Le directeur exécutif du club anglais Billy Hogan a annoncé que la plateforme de collecte des témoignages des supporters des Reds mise en place lundi avait déjà reçu 5.000 réponses en 24h. Et ce qu’il a lu l’a " horrifié ": " Des hommes, femmes et enfants, des gens valides et d’autres moins, ont été traités sans discernement au cours de la journée de samedi ", a-t-il regretté.

À partir de lundi, les Britanniques et Espagnols, dont plusieurs ont aussi subi des agressions et des vols après le match, " pourront déposer plainte dans leur pays ", a également déclaré M. Darmanin, expliquant que des policiers Français seront dépêchés sur place.

Tournure politique

En France, à l’approche des élections législatives (12 et 19 juin), l’affaire a pris un tour hautement politique, notamment sur la capacité du pays à organiser des événements sportifs majeurs à un an du Mondial-2023 de rugby et à deux ans des Jeux olympiques à Paris.

Les chiffres de supporters sans billets avancés par Gérald Darmanin sont un " mensonge gravissime ", a dénoncé mercredi Marine Le Pen (RN), estimant qu’il " devrait de lui-même considérer qu’il doit partir ". Après l’audition au Sénat, elle a jugé qu’il " aurait pu un peu les élargir (ses excuses, NDLR). " C’est du chaos inimaginable dont il aurait dû s’excuser, des razzias dont les gens ont été victimes, des agressions sexuelles (…) des coups et blessures, des lynchages, (…) de l’anarchie ", a-t-elle dit lors d’une conférence de presse dans l’Oise.

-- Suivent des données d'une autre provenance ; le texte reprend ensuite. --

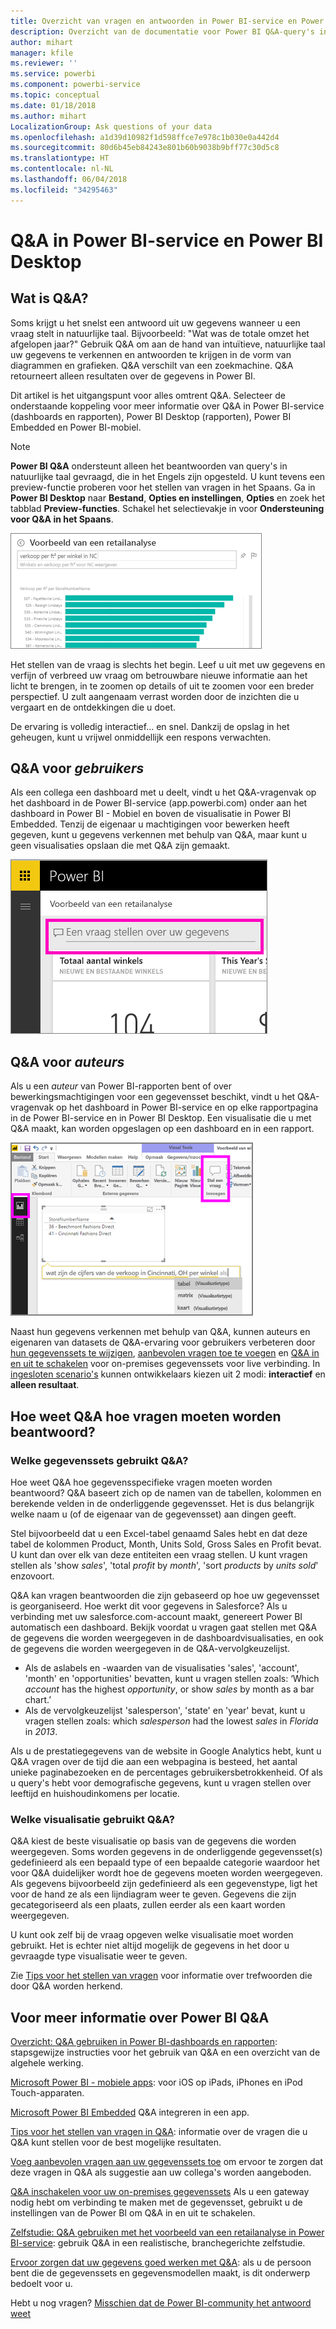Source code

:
 ```yaml
---
title: Overzicht van vragen en antwoorden in Power BI-service en Power BI Desktop
description: Overzicht van de documentatie voor Power BI Q&A-query's in natuurlijke taal.
author: mihart
manager: kfile
ms.reviewer: ''
ms.service: powerbi
ms.component: powerbi-service
ms.topic: conceptual
ms.date: 01/18/2018
ms.author: mihart
LocalizationGroup: Ask questions of your data
ms.openlocfilehash: a1d39d10982f1d598ffce7e978c1b030e0a442d4
ms.sourcegitcommit: 80d6b45eb84243e801b60b9038b9bff77c30d5c8
ms.translationtype: HT
ms.contentlocale: nl-NL
ms.lasthandoff: 06/04/2018
ms.locfileid: "34295463"
---
```

# <a name="qa-in-power-bi-service-and-power-bi-desktop"></a>Q&A in Power BI-service en Power BI Desktop
## <a name="what-is-qa"></a>Wat is Q&A?
Soms krijgt u het snelst een antwoord uit uw gegevens wanneer u een vraag stelt in natuurlijke taal. Bijvoorbeeld: "Wat was de totale omzet het afgelopen jaar?"  Gebruik Q&A om aan de hand van intuïtieve, natuurlijke taal uw gegevens te verkennen en antwoorden te krijgen in de vorm van diagrammen en grafieken. Q&A verschilt van een zoekmachine. Q&A retourneert alleen resultaten over de gegevens in Power BI.

Dit artikel is het uitgangspunt voor alles omtrent Q&A. Selecteer de onderstaande koppeling voor meer informatie over Q&A in Power BI-service (dashboards en rapporten), Power BI Desktop (rapporten), Power BI Embedded en Power BI-mobiel.  

> [!NOTE]
> **Power BI Q&A** ondersteunt alleen het beantwoorden van query's in natuurlijke taal gevraagd, die in het Engels zijn opgesteld. U kunt tevens een preview-functie proberen voor het stellen van vragen in het Spaans. Ga in **Power BI Desktop** naar **Bestand**, **Opties en instellingen**, **Opties** en zoek het tabblad **Preview-functies**. Schakel het selectievakje in voor **Ondersteuning voor Q&A in het Spaans**.  
>
>

![](media/power-bi-q-and-a/pbi_qa_boxsalessqft.png)

Het stellen van de vraag is slechts het begin.  Leef u uit met uw gegevens en verfijn of verbreed uw vraag om betrouwbare nieuwe informatie aan het licht te brengen, in te zoomen op details of uit te zoomen voor een breder perspectief. U zult aangenaam verrast worden door de inzichten die u vergaart en de ontdekkingen die u doet.

De ervaring is volledig interactief... en snel. Dankzij de opslag in het geheugen, kunt u vrijwel onmiddellijk een respons verwachten.

##  <a name="qa-for-consumers"></a>Q&A voor *gebruikers*
Als een collega een dashboard met u deelt, vindt u het Q&A-vragenvak op het dashboard in de Power BI-service (app.powerbi.com) onder aan het dashboard in Power BI - Mobiel en boven de visualisatie in Power BI Embedded. Tenzij de eigenaar u machtigingen voor bewerken heeft gegeven, kunt u gegevens verkennen met behulp van Q&A, maar kunt u geen visualisaties opslaan die met Q&A zijn gemaakt.

![](media/power-bi-q-and-a/powerbi-qna.png)

## <a name="qa-for-creators"></a>Q&A voor *auteurs*
Als u een *auteur* van Power BI-rapporten bent of over bewerkingsmachtigingen voor een gegevensset beschikt, vindt u het Q&A-vragenvak op het dashboard in Power BI-service en op elke rapportpagina in de Power BI-service en in Power BI Desktop. Een visualisatie die u met Q&A maakt, kan worden opgeslagen op een dashboard en in een rapport.

![](media/power-bi-q-and-a/power-bi-desktop.png)

Naast hun gegevens verkennen met behulp van Q&A, kunnen auteurs en eigenaren van datasets de Q&A-ervaring voor gebruikers verbeteren door [hun gegevenssets te wijzigen](service-prepare-data-for-q-and-a.md), [aanbevolen vragen toe te voegen](service-q-and-a-create-featured-questions.md) en [Q&A in en uit te schakelen](service-q-and-a-direct-query.md) voor on-premises gegevenssets voor live verbinding. In [ingesloten scenario's](developer/qanda.md) kunnen ontwikkelaars kiezen uit 2 modi: **interactief** en **alleen resultaat**.

## <a name="how-does-qa-know-how-to-answer-questions"></a>Hoe weet Q&A hoe vragen moeten worden beantwoord?
### <a name="which-datasets-does-qa-use"></a>Welke gegevenssets gebruikt Q&A?
Hoe weet Q&A hoe gegevensspecifieke vragen moeten worden beantwoord? Q&A baseert zich op de namen van de tabellen, kolommen en berekende velden in de onderliggende gegevensset. Het is dus belangrijk welke naam u (of de eigenaar van de gegevensset) aan dingen geeft.

Stel bijvoorbeeld dat u een Excel-tabel genaamd Sales hebt en dat deze tabel de kolommen Product, Month, Units Sold, Gross Sales en Profit bevat. U kunt dan over elk van deze entiteiten een vraag stellen.  U kunt vragen stellen als 'show *sales*', 'total *profit* by *month*', 'sort *products* by *units sold*' enzovoort.

Q&A kan vragen beantwoorden die zijn gebaseerd op hoe uw gegevensset is georganiseerd. Hoe werkt dit voor gegevens in Salesforce? Als u verbinding met uw salesforce.com-account maakt, genereert Power BI automatisch een dashboard.  Bekijk voordat u vragen gaat stellen met Q&A de gegevens die worden weergegeven in de dashboardvisualisaties, en ook de gegevens die worden weergegeven in de Q&A-vervolgkeuzelijst.

* Als de aslabels en -waarden van de visualisaties 'sales', 'account', 'month' en 'opportunities' bevatten, kunt u vragen stellen zoals: ‘Which *account* has the highest *opportunity*, or show *sales* by month as a bar chart.’
* Als de vervolgkeuzelijst 'salesperson', 'state' en 'year' bevat, kunt u vragen stellen zoals: which *salesperson* had the lowest *sales* in *Florida* in *2013*.

Als u de prestatiegegevens van de website in Google Analytics hebt, kunt u Q&A vragen over de tijd die aan een webpagina is besteed, het aantal unieke paginabezoeken en de percentages gebruikersbetrokkenheid. Of als u query's hebt voor demografische gegevens, kunt u vragen stellen over leeftijd en huishoudinkomens per locatie.

### <a name="which-visualization-does-qa-use"></a>Welke visualisatie gebruikt Q&A?
Q&A kiest de beste visualisatie op basis van de gegevens die worden weergegeven. Soms worden gegevens in de onderliggende gegevensset(s) gedefinieerd als een bepaald type of een bepaalde categorie waardoor het voor Q&A duidelijker wordt hoe de gegevens moeten worden weergegeven. Als gegevens bijvoorbeeld zijn gedefinieerd als een gegevenstype, ligt het voor de hand ze als een lijndiagram weer te geven. Gegevens die zijn gecategoriseerd als een plaats, zullen eerder als een kaart worden weergegeven.

U kunt ook zelf bij de vraag opgeven welke visualisatie moet worden gebruikt. Het is echter niet altijd mogelijk de gegevens in het door u gevraagde type visualisatie weer te geven.

Zie [Tips voor het stellen van vragen](service-q-and-a-tips.md) voor informatie over trefwoorden die door Q&A worden herkend.


## <a name="for-more-details-about-power-bi-qa"></a>Voor meer informatie over Power BI Q&A
[Overzicht: Q&A gebruiken in Power BI-dashboards en rapporten](power-bi-tutorial-q-and-a.md): stapsgewijze instructies voor het gebruik van Q&A en een overzicht van de algehele werking.

[Microsoft Power BI - mobiele apps](mobile-apps-ios-qna.md): voor iOS op iPads, iPhones en iPod Touch-apparaten.

[Microsoft Power BI Embedded](developer/qanda.md) Q&A integreren in een app.

[Tips voor het stellen van vragen in Q&A](service-q-and-a-tips.md): informatie over de vragen die u Q&A kunt stellen voor de best mogelijke resultaten.

[Voeg aanbevolen vragen aan uw gegevenssets toe](service-q-and-a-create-featured-questions.md) om ervoor te zorgen dat deze vragen in Q&A als suggestie aan uw collega's worden aangeboden.

[Q&A inschakelen voor uw on-premises gegevenssets](service-q-and-a-direct-query.md) Als u een gateway nodig hebt om verbinding te maken met de gegevensset, gebruikt u de instellingen van de Power BI om Q&A in en uit te schakelen.

[Zelfstudie: Q&A gebruiken met het voorbeeld van een retailanalyse in Power BI-service](power-bi-visualization-introduction-to-q-and-a.md): gebruik Q&A in een realistische, branchegerichte zelfstudie.

[Ervoor zorgen dat uw gegevens goed werken met Q&A](service-prepare-data-for-q-and-a.md): als u de persoon bent die de gegevenssets en gegevensmodellen maakt,  is dit onderwerp bedoelt voor u.

Hebt u nog vragen? [Misschien dat de Power BI-community het antwoord weet](http://community.powerbi.com/)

" Un ministre qui ment, c’est une mauvaise nouvelle et pas de bon augure pour le quinquennat qui s’annonce ", a estimé de son côté l’eurodéputé LFI Manuel Bompard, bras droit de Jean-Luc Mélenchon, sur Franceinfo. Sur le gril, M. Darmanin conserve toutefois " toute la confiance du président de la République ", a rétorqué mercredi la porte-parole du gouvernement Olivia Grégoire.